Work to complete: Gather each line of the records where "services" appears.

Pictures paired with source code
—————

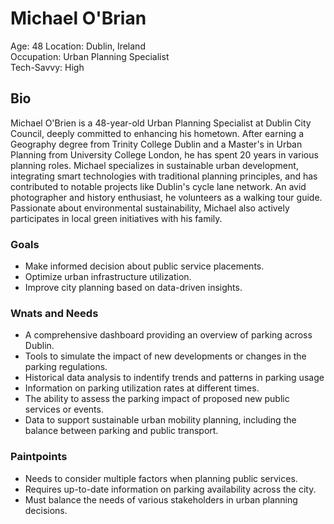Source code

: # Michael O'Brian

Age: 48
Location: Dublin, Ireland  
Occupation: Urban Planning Specialist  
Tech-Savvy: High

## Bio

Michael O'Brien is a 48-year-old Urban Planning Specialist at Dublin City Council, deeply committed to enhancing his hometown. After earning a Geography degree from Trinity College Dublin and a Master's in Urban Planning from University College London, he has spent 20 years in various planning roles. Michael specializes in sustainable urban development, integrating smart technologies with traditional planning principles, and has contributed to notable projects like Dublin's cycle lane network. An avid photographer and history enthusiast, he volunteers as a walking tour guide. Passionate about environmental sustainability, Michael also actively participates in local green initiatives with his family.

### Goals

- Make informed decision about public service placements.
- Optimize urban infrastructure utilization.
- Improve city planning based on data-driven insights.

### Wnats and Needs

- A comprehensive dashboard providing an overview of parking across Dublin.
- Tools to simulate the impact of new developments or changes in the parking regulations.
- Historical data analysis to indentify trends and patterns in parking usage
- Information on parking utilization rates at different times.
- The ability to assess the parking impact of proposed new public services or events.
- Data to support sustainable urban mobility planning, including the balance between parking and public transport.

### Paintpoints

- Needs to consider multiple factors when planning public services.
- Requires up-to-date information on parking availability across the city.
- Must balance the needs of various stakeholders in urban planning decisions.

—————

Output of the exercise:
- The ability to assess the parking impact of proposed new public services or events.
- Needs to consider multiple factors when planning public services.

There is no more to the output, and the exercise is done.